第48回 『無敵ロボ トライダーG7』
『機動戦士ガンダム』の後番組が『無敵ロボ トライダーG7』だった。『ガンダム』と同じく日本サンライズ(現・サンライズ)の作品で、監督は佐々木勝利、シリーズ構成は星山博之。キャラクターデザインが佐々門信芳で、作画監督チーフが金山明博。同じサンライズの『未来ロボ ダルタニアス』チームによる作品だった。放映開始は1980年2月2日で全50回。『ガンダム』はターゲットを青年層まで引き上げていたが、それに対して『トライダーG7』はコメディタッチの、子供向け作品だった。

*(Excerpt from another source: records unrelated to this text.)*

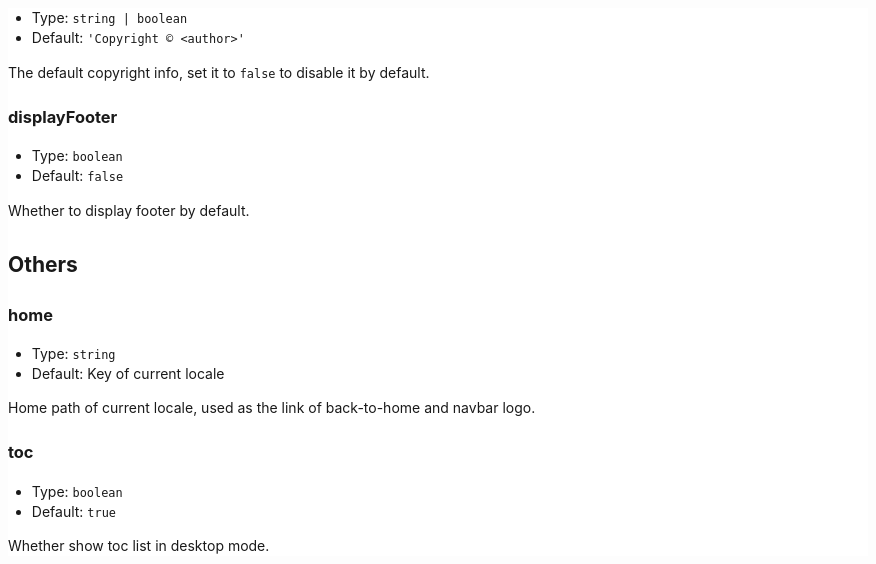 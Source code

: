 - Type: `string | boolean`
- Default: `'Copyright © <author>'`

The default copyright info, set it to `false` to disable it by default.

### displayFooter

- Type: `boolean`
- Default: `false`

Whether to display footer by default.

## Others

### home

- Type: `string`
- Default: Key of current locale

Home path of current locale, used as the link of back-to-home and navbar logo.

### toc

- Type: `boolean`
- Default: `true`

Whether show toc list in desktop mode.
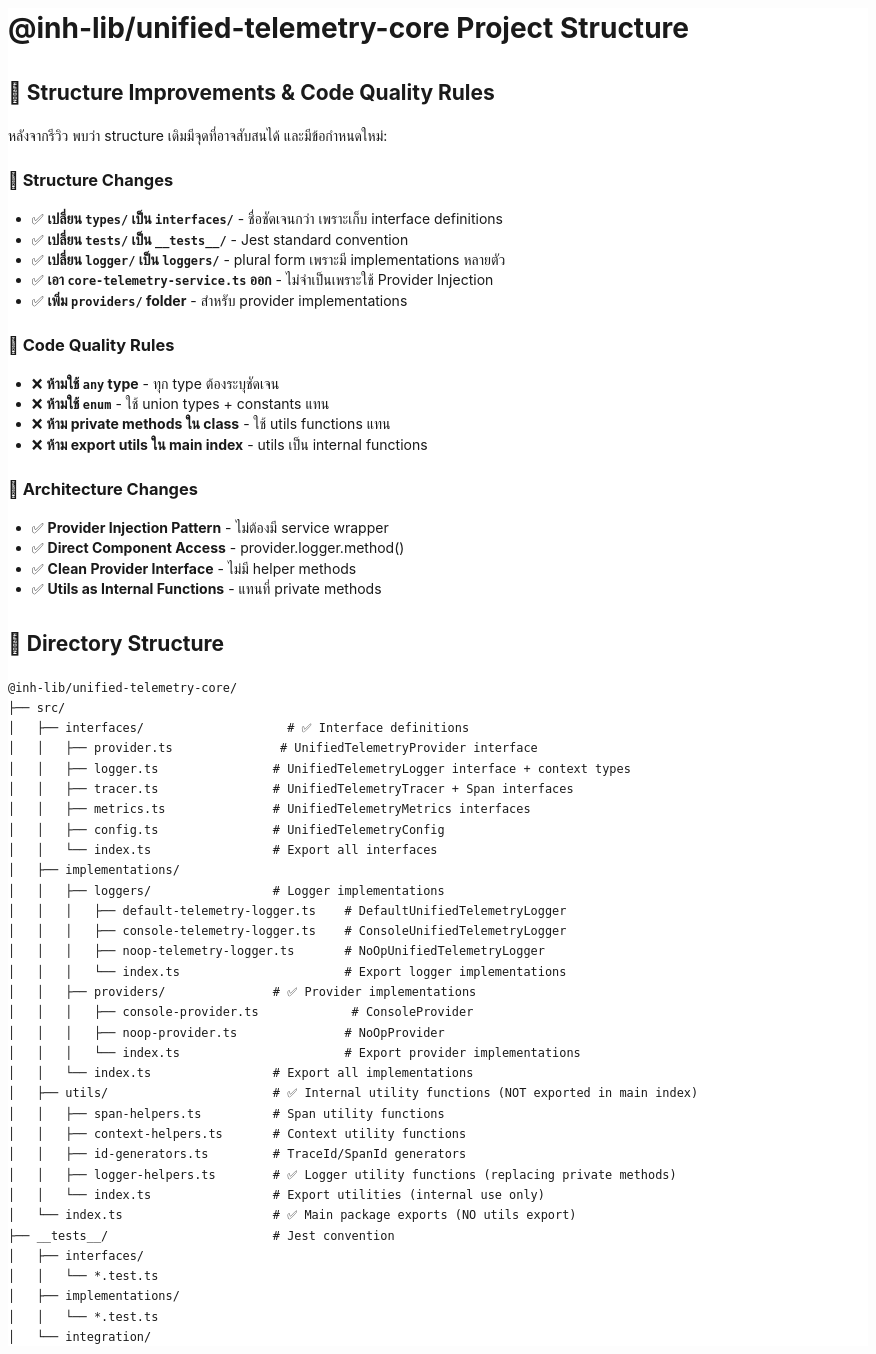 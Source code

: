 # @inh-lib/unified-telemetry-core Project Structure

## 🔄 **Structure Improvements & Code Quality Rules**

หลังจากรีวิว พบว่า structure เดิมมีจุดที่อาจสับสนได้ และมีข้อกำหนดใหม่:

### 📁 **Structure Changes**
- ✅ **เปลี่ยน `types/` เป็น `interfaces/`** - ชื่อชัดเจนกว่า เพราะเก็บ interface definitions
- ✅ **เปลี่ยน `tests/` เป็น `__tests__/`** - Jest standard convention
- ✅ **เปลี่ยน `logger/` เป็น `loggers/`** - plural form เพราะมี implementations หลายตัว
- ✅ **เอา `core-telemetry-service.ts` ออก** - ไม่จำเป็นเพราะใช้ Provider Injection
- ✅ **เพิ่ม `providers/` folder** - สำหรับ provider implementations

### 🚫 **Code Quality Rules**
- ❌ **ห้ามใช้ `any` type** - ทุก type ต้องระบุชัดเจน
- ❌ **ห้ามใช้ `enum`** - ใช้ union types + constants แทน
- ❌ **ห้าม private methods ใน class** - ใช้ utils functions แทน
- ❌ **ห้าม export utils ใน main index** - utils เป็น internal functions

### 🎯 **Architecture Changes**
- ✅ **Provider Injection Pattern** - ไม่ต้องมี service wrapper
- ✅ **Direct Component Access** - provider.logger.method()
- ✅ **Clean Provider Interface** - ไม่มี helper methods
- ✅ **Utils as Internal Functions** - แทนที่ private methods

## 📁 Directory Structure

```
@inh-lib/unified-telemetry-core/
├── src/
│   ├── interfaces/                    # ✅ Interface definitions
│   │   ├── provider.ts               # UnifiedTelemetryProvider interface
│   │   ├── logger.ts                # UnifiedTelemetryLogger interface + context types
│   │   ├── tracer.ts                # UnifiedTelemetryTracer + Span interfaces
│   │   ├── metrics.ts               # UnifiedTelemetryMetrics interfaces
│   │   ├── config.ts                # UnifiedTelemetryConfig
│   │   └── index.ts                 # Export all interfaces
│   ├── implementations/
│   │   ├── loggers/                 # Logger implementations
│   │   │   ├── default-telemetry-logger.ts    # DefaultUnifiedTelemetryLogger
│   │   │   ├── console-telemetry-logger.ts    # ConsoleUnifiedTelemetryLogger  
│   │   │   ├── noop-telemetry-logger.ts       # NoOpUnifiedTelemetryLogger
│   │   │   └── index.ts                       # Export logger implementations
│   │   ├── providers/               # ✅ Provider implementations
│   │   │   ├── console-provider.ts             # ConsoleProvider
│   │   │   ├── noop-provider.ts               # NoOpProvider  
│   │   │   └── index.ts                       # Export provider implementations
│   │   └── index.ts                 # Export all implementations
│   ├── utils/                       # ✅ Internal utility functions (NOT exported in main index)
│   │   ├── span-helpers.ts          # Span utility functions
│   │   ├── context-helpers.ts       # Context utility functions
│   │   ├── id-generators.ts         # TraceId/SpanId generators
│   │   ├── logger-helpers.ts        # ✅ Logger utility functions (replacing private methods)
│   │   └── index.ts                 # Export utilities (internal use only)
│   └── index.ts                     # ✅ Main package exports (NO utils export)
├── __tests__/                       # Jest convention
│   ├── interfaces/
│   │   └── *.test.ts
│   ├── implementations/
│   │   └── *.test.ts
│   └── integration/
```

『ガンダム』以降、同傾向のハイターゲットなロボットアニメも作られているのだが、その一方で、子供向けのロボットアニメが増えた。僕の印象としては、アニメブーム以前よりも増えている。1980年には『トライダーG7』があり、『鉄人28号[新]』があった。翌1981年には『Gライタン』や『最強ロボ ダイオージャ』が始まる。それらの企画は、ロボットアニメの対象年齢が上がってしまった事の反動で生まれたものでもあるのだろう。
主人公の竹尾ワッ太は、小学6年生でありながら、竹尾ゼネラルカンパニーの社長だ。竹尾ゼネラルカンパニーは、ワッ太を含めて5人しか社員がいない零細企業だが、高性能の巨大ロボットであるトライダーG7とシャトルを所有している。彼らは、防衛省や大手企業の依頼を受けて、謎のロボットと戦うのだった。こう書くとメチャクチャな作品のようだが、ワッ太が社長になった経緯についても、竹尾ゼネラルカンパニーがトライダーG7を所有している理由も、作中で説明されている。また、今回の原稿を書くにあたって観返して、無茶な設定を視聴者に無茶と感じさせないところが、この作品の作りの巧さだったのだと思った。バランスがいいのだ。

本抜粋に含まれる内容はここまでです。